We had our doubts — we, the black middle class — when the likes of Julius Malema carried Jacob Zuma shoulder-high on that fateful summer of the year 2007.

The urbane, pipe-smoking and whisky sipper, the perfect “English” gentleman, Thabo Mbeki, had become yesterday’s man overnight.

Enter the one who throws one leg after the other into the empty air, gyrating to the “indlamu” (Zulu war dance). 

The violent rhetoric firebrand, Malema, dared us — the “abo-fundile” (clever blacks) and also nervous whites — he was prepared to kill for the Zulu traditional dancer. 

Malema has since apologised, and subsequently found a new home to terrify us on a new platform, the militant Economic Freedom Fighters, about land grabs and so forth.
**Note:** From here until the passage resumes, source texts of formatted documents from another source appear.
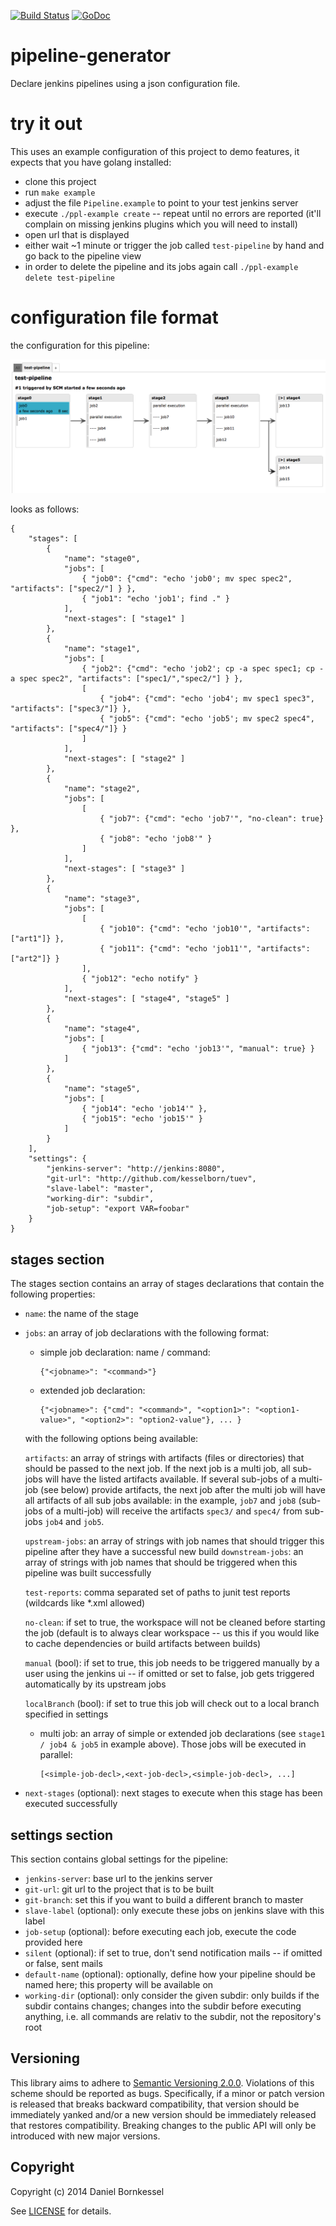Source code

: [![Build Status](https://travis-ci.org/soundcloud/pipeline-generator.svg)](https://travis-ci.org/soundcloud/pipeline-generator)
[![GoDoc](http://godoc.org/github.com/soundcloud/pipeline-generator?status.svg)](http://godoc.org/github.com/soundcloud/pipeline-generator)

# pipeline-generator
Declare jenkins pipelines using a json configuration file.

# try it out

This uses an example configuration of this project to demo features, it expects that you have golang installed:

  - clone this project
  - run `make example`
  - adjust the file `Pipeline.example` to point to your test jenkins server
  - execute `./ppl-example create` -- repeat until no errors are reported (it'll complain on missing jenkins plugins which you will need to install)
  - open url that is displayed
  - either wait ~1 minute or trigger the job called `test-pipeline` by hand and go back to the pipeline view
  - in order to delete the pipeline and its jobs again call `./ppl-example delete test-pipeline`

# configuration file format

the configuration for this pipeline:

![image](./example/example-config.png)

looks as follows:

    {
        "stages": [
            {
                "name": "stage0",
                "jobs": [
                    { "job0": {"cmd": "echo 'job0'; mv spec spec2", "artifacts": ["spec2/"] } },
                    { "job1": "echo 'job1'; find ." }
                ],
                "next-stages": [ "stage1" ]
            },
            {
                "name": "stage1",
                "jobs": [
                    { "job2": {"cmd": "echo 'job2'; cp -a spec spec1; cp -a spec spec2", "artifacts": ["spec1/","spec2/"] } },
                    [
                        { "job4": {"cmd": "echo 'job4'; mv spec1 spec3", "artifacts": ["spec3/"]} },
                        { "job5": {"cmd": "echo 'job5'; mv spec2 spec4", "artifacts": ["spec4/"]} }
                    ]
                ],
                "next-stages": [ "stage2" ]
            },
            {
                "name": "stage2",
                "jobs": [
                    [
                        { "job7": {"cmd": "echo 'job7'", "no-clean": true} },
                        { "job8": "echo 'job8'" }
                    ]
                ],
                "next-stages": [ "stage3" ]
            },
            {
                "name": "stage3",
                "jobs": [
                    [
                        { "job10": {"cmd": "echo 'job10'", "artifacts": ["art1"]} },
                        { "job11": {"cmd": "echo 'job11'", "artifacts": ["art2"]} }
                    ],
                    { "job12": "echo notify" }
                ],
                "next-stages": [ "stage4", "stage5" ]
            },
            {
                "name": "stage4",
                "jobs": [
                    { "job13": {"cmd": "echo 'job13'", "manual": true} }
                ]
            },
            {
                "name": "stage5",
                "jobs": [
                    { "job14": "echo 'job14'" },
                    { "job15": "echo 'job15'" }
                ]
            }
        ],
        "settings": {
            "jenkins-server": "http://jenkins:8080",
            "git-url": "http://github.com/kesselborn/tuev",
            "slave-label": "master",
            "working-dir": "subdir",
            "job-setup": "export VAR=foobar"
        }
    }

## stages section

The stages section contains an array of stages declarations that contain the following properties:

  - `name`: the name of the stage
  - `jobs`: an array of job declarations with the following format:
      - simple job declaration: name / command:

            {"<jobname>": "<command>"}
      - extended job declaration:

            {"<jobname>": {"cmd": "<command>", "<option1>": "<option1-value>", "<option2>": "option2-value"}, ... }

       with the following options being available:

      `artifacts`: an array of strings with artifacts (files or directories) that should be passed to the next job. If the next job is a multi job, all sub-jobs will have the listed artifacts available. If several sub-jobs of a multi-job (see below) provide artifacts, the next job after the multi job will have all artifacts of all sub jobs available: in the example, `job7` and `job8` (sub-jobs of a multi-job) will receive the artifacts `spec3/` and `spec4/` from sub-jobs `job4` and `job5`. 

      `upstream-jobs`: an array of strings with job names that should trigger this pipeline after they have a successful new build
      `downstream-jobs`: an array of strings with job names that should be triggered when this pipeline was built successfully

      `test-reports`: comma separated set of paths to junit test reports (wildcards like *.xml allowed)

      `no-clean`: if set to true, the workspace will not be cleaned before starting the job (default is to always clear workspace -- us this if you would like to cache dependencies or build artifacts between builds)

      `manual` (bool): if set to true, this job needs to be triggered manually by a user using the jenkins ui -- if omitted or set to false, job gets triggered automatically by its upstream jobs

      `localBranch` (bool): if set to true this job will check out to a local branch specified in settings 

      - multi job: an array of simple or extended job declarations (see `stage1 / job4 & job5` in example above). Those jobs will be executed in parallel:

            [<simple-job-decl>,<ext-job-decl>,<simple-job-decl>, ...]


  - `next-stages` (optional): next stages to execute when this stage has been executed successfully


## settings section

This section contains global settings for the pipeline:

  - `jenkins-server`: base url to the jenkins server
  - `git-url`: git url to the project that is to be built
  - `git-branch`: set this if you want to build a different branch to master
  - `slave-label` (optional): only execute these jobs on jenkins slave with this label
  - `job-setup` (optional): before executing each job, execute the code provided here
  - `silent` (optional): if set to true, don't send notification mails -- if omitted or false, sent mails
  - `default-name` (optional): optionally, define how your pipeline should be named here; this property will be available on 
  - `working-dir` (optional): only consider the given subdir: only builds if the subdir contains changes; changes into the subdir before executing anything, i.e. all commands are relativ to the subdir, not the repository's root


## Versioning
This library aims to adhere to [Semantic Versioning 2.0.0][semver]. Violations
of this scheme should be reported as bugs. Specifically, if a minor or patch
version is released that breaks backward compatibility, that version should be
immediately yanked and/or a new version should be immediately released that
restores compatibility. Breaking changes to the public API will only be
introduced with new major versions.

[semver]: http://semver.org/

## Copyright
Copyright (c) 2014 Daniel Bornkessel

See [LICENSE][] for details.

[license]: LICENSE.md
“Us”, because the Masilelas and many other blacks, such as business legend, Dr Sam Motsuenyane (he of the Mandela-appointed Motsuenyane Commission of Inquiry), have tracts of land in the communal farmlands of Klippan, north of Pretoria.

Malema’s erstwhile hero, Zuma, has since put his foot under the former’s backside and kicked him into touch, so to speak.

Then there was Blade Nzimande, the secretary-general of the so-called vanguard of the working class, the SACP, who dared journalists — black and white, local and foreign — to get used to saying “President” Zuma.

Nzimande has since got the boot, for crossing paths with the knopkierie-wielding warrior from the rolling hills of Nkandla.

Nzimande has ever since become a fierce critic of Zuma’s way of doing things. 

Zwelinzima Vavi, at the time of Mbeki’s recall an uncompromising Zuma apologist, has also been sent tumbling from the Tripartite Alliance, by none other than the no-nonsense Zuma.

The most painful memories — for us, the clever blacks, that is — was when hundreds of mothers from within the ANC closed ranks around Zuma, at a time he was accused of allegedly raping a friend’s daughter, Fezekile Khuzwayo.

Fortunately for Khuzwayo, a handful of young female activists, mostly black, attended the proceedings holding placards aloft, in support of one oh so young.

Now all of sudden the Zumaists of yesteryear like Malema are lining up to pay homage to Mbeki, and apologise for their part in removing the African intellectual from the highest office in the land.

Time will tell if these opportunists would have the nerve to challenge bad policies going forward, “renewed” ANC or not.